## TRY IT:
Without skipping a line, reproduce the entries exactly.

(Records drawn from a dataset)
*****
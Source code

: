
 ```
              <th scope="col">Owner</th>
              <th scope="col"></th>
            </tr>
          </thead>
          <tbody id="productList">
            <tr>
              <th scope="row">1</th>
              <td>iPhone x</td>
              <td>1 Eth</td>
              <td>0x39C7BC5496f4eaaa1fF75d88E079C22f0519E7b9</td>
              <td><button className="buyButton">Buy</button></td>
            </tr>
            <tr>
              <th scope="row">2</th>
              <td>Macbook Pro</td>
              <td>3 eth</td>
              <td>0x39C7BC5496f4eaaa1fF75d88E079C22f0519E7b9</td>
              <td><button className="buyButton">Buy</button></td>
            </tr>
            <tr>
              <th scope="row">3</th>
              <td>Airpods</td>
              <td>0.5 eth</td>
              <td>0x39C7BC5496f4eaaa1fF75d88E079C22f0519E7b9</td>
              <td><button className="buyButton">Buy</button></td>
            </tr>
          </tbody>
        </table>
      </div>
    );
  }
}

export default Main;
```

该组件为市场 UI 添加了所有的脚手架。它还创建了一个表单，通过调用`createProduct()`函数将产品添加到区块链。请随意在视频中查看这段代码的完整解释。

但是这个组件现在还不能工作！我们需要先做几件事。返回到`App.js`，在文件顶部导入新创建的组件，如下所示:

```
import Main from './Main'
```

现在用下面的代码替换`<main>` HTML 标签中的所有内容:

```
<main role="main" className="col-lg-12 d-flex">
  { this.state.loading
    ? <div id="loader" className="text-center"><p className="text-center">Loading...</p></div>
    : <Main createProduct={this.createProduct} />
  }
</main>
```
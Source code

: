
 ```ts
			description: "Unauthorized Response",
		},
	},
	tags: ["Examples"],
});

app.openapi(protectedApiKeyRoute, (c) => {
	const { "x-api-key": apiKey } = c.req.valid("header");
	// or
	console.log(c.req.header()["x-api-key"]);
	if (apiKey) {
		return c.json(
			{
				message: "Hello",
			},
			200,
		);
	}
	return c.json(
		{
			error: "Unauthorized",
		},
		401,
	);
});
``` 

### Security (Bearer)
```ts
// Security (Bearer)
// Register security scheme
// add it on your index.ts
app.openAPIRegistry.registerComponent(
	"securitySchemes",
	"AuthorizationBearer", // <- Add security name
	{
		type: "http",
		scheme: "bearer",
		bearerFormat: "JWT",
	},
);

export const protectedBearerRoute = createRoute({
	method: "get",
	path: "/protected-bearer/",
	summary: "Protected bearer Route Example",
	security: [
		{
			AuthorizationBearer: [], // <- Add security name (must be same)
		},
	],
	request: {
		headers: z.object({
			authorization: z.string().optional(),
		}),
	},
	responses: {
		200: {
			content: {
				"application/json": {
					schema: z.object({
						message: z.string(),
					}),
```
*****
## RESULT OF THE TASK:
Source code

:
 ```
              <th scope="col">Owner</th>
              <th scope="col"></th>
            </tr>
          </thead>
          <tbody id="productList">
            <tr>
              <th scope="row">1</th>
              <td>iPhone x</td>
              <td>1 Eth</td>
              <td>0x39C7BC5496f4eaaa1fF75d88E079C22f0519E7b9</td>
              <td><button className="buyButton">Buy</button></td>
            </tr>
            <tr>
              <th scope="row">2</th>
              <td>Macbook Pro</td>
              <td>3 eth</td>
              <td>0x39C7BC5496f4eaaa1fF75d88E079C22f0519E7b9</td>
              <td><button className="buyButton">Buy</button></td>
            </tr>
            <tr>
              <th scope="row">3</th>
              <td>Airpods</td>
              <td>0.5 eth</td>
              <td>0x39C7BC5496f4eaaa1fF75d88E079C22f0519E7b9</td>
              <td><button className="buyButton">Buy</button></td>
            </tr>
          </tbody>
        </table>
      </div>
    );
  }
}

export default Main;
```

该组件为市场 UI 添加了所有的脚手架。它还创建了一个表单，通过调用`createProduct()`函数将产品添加到区块链。请随意在视频中查看这段代码的完整解释。

但是这个组件现在还不能工作！我们需要先做几件事。返回到`App.js`，在文件顶部导入新创建的组件，如下所示:

```
import Main from './Main'
```

现在用下面的代码替换`<main>` HTML 标签中的所有内容:

```
<main role="main" className="col-lg-12 d-flex">
  { this.state.loading
    ? <div id="loader" className="text-center"><p className="text-center">Loading...</p></div>
    : <Main createProduct={this.createProduct} />
  }
</main>
```
Source code

:
 ```ts
			description: "Unauthorized Response",
		},
	},
	tags: ["Examples"],
});

app.openapi(protectedApiKeyRoute, (c) => {
	const { "x-api-key": apiKey } = c.req.valid("header");
	// or
	console.log(c.req.header()["x-api-key"]);
	if (apiKey) {
		return c.json(
			{
				message: "Hello",
			},
			200,
		);
	}
	return c.json(
		{
			error: "Unauthorized",
		},
		401,
	);
});
``` 

### Security (Bearer)
```ts
// Security (Bearer)
// Register security scheme
// add it on your index.ts
app.openAPIRegistry.registerComponent(
	"securitySchemes",
	"AuthorizationBearer", // <- Add security name
	{
		type: "http",
		scheme: "bearer",
		bearerFormat: "JWT",
	},
);

export const protectedBearerRoute = createRoute({
	method: "get",
	path: "/protected-bearer/",
	summary: "Protected bearer Route Example",
	security: [
		{
			AuthorizationBearer: [], // <- Add security name (must be same)
		},
	],
	request: {
		headers: z.object({
			authorization: z.string().optional(),
		}),
	},
	responses: {
		200: {
			content: {
				"application/json": {
					schema: z.object({
						message: z.string(),
					}),
```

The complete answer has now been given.